Are there any brothers or sisters that you hate? Maybe you have good reason to hate them, but Jesus says that we should love your enemies (Luke 6 v35). You’re going to spend over 10 years with them in heaven. As far as I know, despite the joke about the Baptists above, there aren’t going to be any partitions in heaven, where you can hide from anyone. Imperfections aren’t a barrier from you getting into heaven. There’s only one requirement, that we rely on Jesus’ goodness, not our own.
Every week, in the Lord’s Prayer we ask God the Father to copy our example in forgiveness.

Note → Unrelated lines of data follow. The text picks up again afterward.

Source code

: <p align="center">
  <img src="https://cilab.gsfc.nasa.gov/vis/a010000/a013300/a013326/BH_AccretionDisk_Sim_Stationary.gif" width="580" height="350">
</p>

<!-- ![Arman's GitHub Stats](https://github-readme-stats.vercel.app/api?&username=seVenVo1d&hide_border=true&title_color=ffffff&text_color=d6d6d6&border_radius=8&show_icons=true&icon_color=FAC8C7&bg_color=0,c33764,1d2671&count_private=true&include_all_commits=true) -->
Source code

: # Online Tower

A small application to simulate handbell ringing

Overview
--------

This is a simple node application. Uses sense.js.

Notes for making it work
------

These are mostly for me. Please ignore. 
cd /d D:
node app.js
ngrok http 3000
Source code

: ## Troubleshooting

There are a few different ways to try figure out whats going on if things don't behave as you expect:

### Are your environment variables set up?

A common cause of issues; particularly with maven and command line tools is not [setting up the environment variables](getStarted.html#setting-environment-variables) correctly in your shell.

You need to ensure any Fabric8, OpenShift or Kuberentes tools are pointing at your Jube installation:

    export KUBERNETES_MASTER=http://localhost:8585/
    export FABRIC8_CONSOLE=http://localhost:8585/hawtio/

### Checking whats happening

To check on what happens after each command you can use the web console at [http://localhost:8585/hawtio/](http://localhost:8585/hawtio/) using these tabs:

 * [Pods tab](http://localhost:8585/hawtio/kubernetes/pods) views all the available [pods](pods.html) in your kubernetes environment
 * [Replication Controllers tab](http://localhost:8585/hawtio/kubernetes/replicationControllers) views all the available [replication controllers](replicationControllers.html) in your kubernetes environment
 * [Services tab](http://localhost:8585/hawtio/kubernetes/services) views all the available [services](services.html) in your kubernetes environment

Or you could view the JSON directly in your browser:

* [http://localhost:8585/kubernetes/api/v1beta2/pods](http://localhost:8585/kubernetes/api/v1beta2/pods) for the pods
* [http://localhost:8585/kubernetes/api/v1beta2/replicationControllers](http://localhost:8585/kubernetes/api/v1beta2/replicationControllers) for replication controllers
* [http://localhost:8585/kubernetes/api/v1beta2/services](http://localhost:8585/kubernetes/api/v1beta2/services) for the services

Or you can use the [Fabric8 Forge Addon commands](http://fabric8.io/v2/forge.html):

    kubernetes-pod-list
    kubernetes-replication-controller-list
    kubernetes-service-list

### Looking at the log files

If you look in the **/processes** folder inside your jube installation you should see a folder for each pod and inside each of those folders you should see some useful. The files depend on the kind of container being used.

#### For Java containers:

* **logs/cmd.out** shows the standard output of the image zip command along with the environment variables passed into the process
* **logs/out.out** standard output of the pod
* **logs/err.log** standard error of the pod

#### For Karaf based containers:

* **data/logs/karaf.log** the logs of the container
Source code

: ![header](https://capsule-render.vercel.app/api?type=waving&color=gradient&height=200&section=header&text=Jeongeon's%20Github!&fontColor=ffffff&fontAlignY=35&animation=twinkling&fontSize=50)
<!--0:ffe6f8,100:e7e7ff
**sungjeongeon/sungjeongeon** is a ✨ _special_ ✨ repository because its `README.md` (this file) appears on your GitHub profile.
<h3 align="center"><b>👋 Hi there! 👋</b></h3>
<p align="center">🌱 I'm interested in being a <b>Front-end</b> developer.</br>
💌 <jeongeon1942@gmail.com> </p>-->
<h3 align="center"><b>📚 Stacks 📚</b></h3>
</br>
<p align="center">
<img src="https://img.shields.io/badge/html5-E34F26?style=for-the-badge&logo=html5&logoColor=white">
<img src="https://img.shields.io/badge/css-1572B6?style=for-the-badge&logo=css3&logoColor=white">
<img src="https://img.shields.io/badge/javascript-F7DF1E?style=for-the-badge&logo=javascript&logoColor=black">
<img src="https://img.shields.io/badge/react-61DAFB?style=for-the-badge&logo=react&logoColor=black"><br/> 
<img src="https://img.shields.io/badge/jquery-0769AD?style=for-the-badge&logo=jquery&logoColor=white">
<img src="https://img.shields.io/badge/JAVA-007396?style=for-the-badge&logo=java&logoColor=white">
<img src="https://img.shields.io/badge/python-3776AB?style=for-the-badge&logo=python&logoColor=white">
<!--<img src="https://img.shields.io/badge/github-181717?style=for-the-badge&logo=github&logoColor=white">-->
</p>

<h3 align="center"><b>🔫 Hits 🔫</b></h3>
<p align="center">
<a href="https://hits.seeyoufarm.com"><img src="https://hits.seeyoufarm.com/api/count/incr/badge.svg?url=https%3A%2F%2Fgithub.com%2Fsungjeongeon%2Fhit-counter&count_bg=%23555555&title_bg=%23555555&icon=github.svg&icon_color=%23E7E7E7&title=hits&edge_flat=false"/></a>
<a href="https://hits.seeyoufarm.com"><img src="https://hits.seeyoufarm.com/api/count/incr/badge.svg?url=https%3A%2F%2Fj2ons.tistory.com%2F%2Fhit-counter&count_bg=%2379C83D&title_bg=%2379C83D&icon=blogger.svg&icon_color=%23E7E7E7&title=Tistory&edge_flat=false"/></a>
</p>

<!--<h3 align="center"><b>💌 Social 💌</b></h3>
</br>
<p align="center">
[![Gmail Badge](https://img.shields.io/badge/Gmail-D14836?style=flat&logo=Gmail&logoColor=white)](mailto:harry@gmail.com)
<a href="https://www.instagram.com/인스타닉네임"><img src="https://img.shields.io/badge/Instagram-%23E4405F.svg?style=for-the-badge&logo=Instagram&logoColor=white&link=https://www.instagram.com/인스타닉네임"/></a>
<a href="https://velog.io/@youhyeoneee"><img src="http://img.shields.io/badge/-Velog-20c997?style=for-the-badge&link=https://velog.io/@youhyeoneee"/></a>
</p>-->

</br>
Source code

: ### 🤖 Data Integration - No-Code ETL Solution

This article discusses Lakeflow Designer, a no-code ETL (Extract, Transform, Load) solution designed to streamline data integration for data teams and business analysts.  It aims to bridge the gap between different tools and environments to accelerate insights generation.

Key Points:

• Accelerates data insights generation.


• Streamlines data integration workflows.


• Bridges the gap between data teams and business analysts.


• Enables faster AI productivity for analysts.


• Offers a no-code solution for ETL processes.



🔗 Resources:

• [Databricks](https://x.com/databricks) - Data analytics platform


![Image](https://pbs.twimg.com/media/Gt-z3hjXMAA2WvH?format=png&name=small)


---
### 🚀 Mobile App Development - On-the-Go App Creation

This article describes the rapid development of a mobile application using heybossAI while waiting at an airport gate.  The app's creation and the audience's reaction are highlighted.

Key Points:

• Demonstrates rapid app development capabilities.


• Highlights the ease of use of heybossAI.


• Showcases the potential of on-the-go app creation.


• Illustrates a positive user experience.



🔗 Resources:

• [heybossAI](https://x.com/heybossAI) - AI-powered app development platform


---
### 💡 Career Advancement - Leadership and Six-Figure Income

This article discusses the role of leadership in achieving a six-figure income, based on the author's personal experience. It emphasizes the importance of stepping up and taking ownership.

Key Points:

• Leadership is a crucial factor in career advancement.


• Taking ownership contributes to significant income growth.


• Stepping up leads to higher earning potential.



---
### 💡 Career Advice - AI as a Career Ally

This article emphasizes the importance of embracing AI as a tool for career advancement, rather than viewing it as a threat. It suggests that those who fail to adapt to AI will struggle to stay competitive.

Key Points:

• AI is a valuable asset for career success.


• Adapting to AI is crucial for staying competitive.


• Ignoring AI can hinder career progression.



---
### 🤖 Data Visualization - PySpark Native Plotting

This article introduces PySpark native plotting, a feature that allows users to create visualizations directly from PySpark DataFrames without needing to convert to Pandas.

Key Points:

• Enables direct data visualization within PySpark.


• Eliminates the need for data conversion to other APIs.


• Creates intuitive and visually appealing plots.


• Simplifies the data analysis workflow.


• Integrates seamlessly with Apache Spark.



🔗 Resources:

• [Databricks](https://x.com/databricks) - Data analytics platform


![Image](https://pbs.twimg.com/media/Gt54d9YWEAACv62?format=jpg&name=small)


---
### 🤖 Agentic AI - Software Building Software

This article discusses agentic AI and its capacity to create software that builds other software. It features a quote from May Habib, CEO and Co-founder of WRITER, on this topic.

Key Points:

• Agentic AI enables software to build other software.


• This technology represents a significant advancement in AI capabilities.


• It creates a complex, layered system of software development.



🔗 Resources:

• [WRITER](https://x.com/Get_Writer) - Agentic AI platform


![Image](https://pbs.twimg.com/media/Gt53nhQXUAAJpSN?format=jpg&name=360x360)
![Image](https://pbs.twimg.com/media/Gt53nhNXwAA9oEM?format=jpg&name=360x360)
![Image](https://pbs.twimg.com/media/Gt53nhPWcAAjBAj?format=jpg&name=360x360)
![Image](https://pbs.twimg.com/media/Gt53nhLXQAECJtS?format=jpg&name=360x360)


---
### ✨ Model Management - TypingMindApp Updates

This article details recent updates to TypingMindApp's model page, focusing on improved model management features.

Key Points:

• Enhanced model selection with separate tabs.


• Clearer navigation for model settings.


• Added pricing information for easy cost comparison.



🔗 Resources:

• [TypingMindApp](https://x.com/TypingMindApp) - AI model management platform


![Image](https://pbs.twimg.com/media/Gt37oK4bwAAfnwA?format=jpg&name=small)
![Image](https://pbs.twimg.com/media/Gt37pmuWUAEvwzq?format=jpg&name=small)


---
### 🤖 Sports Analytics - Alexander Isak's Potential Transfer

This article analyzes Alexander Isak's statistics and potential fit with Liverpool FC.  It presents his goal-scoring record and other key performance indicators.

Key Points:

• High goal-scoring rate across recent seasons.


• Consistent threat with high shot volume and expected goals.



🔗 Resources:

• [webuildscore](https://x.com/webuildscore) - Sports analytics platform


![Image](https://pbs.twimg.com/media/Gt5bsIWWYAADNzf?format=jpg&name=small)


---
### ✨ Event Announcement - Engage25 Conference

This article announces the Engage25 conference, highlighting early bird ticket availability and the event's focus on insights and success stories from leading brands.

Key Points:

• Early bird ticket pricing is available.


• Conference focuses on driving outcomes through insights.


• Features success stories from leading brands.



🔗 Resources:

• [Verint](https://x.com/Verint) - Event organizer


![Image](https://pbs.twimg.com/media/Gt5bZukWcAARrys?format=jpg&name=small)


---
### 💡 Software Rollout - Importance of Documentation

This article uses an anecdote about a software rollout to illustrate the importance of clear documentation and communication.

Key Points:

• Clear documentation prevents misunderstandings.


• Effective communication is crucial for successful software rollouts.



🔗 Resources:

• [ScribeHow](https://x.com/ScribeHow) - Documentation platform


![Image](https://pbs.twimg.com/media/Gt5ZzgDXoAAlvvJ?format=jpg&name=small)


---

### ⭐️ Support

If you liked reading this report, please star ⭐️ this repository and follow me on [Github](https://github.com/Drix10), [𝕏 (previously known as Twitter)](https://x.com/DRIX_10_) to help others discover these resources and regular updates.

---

“Forgive me as I forgive others”. Do you really want God to do that? Note that we’re not saying to God, I’ll only forgive if they deserve it, if they’ve repented, if they stop annoying me, if they say sorry to me. Perhaps we could alter the Lord’s Prayer slightly to read, “Forgive me as I TRY to forgive others”, because there are some things that are so deeply personal/ nasty that we feel it impossible to forgive. Then just as we have to rely on God to change us, then we have to rely on us forgiving others through God.
And we could perhaps rephrase the Lord’s Prayer again “Forgive me as I really know I should forgive others, but I can’t just yet”. There’s a relative of mine that has isolated my one remaining close relative in Wales from my sister and from me and I’m finding it very difficult at the moment not hating them. I know I should not hate but the feelings that churn my stomach when I even think of that relative, say otherwise. I have to continue giving the situation to God to deal with.
You may feel that it’s something that is beyond you, but it’s important that you give it time. I was chatting about a month ago on a coach with a young man who appeared to be psychotic and who’d spent some time in prison for knifing another man. Surprisingly, because we all judge by appearances don’t we, he then went on and talked about being helped on probation by a Christian worker, and how he understood the importance of forgiveness and the fact that holding anger only did you harm, not the other person, how it could eat you up. Also, that he’d gone on to attend church, though he wasn’t currently attending. He had started a life’s journey of being changed, though he’d taken a few backward steps.
So, your homework(!!) and mine is to ask “What should I be doing to prepare for heaven?” and following it up by asking God to help us to change as he requires us. Amen.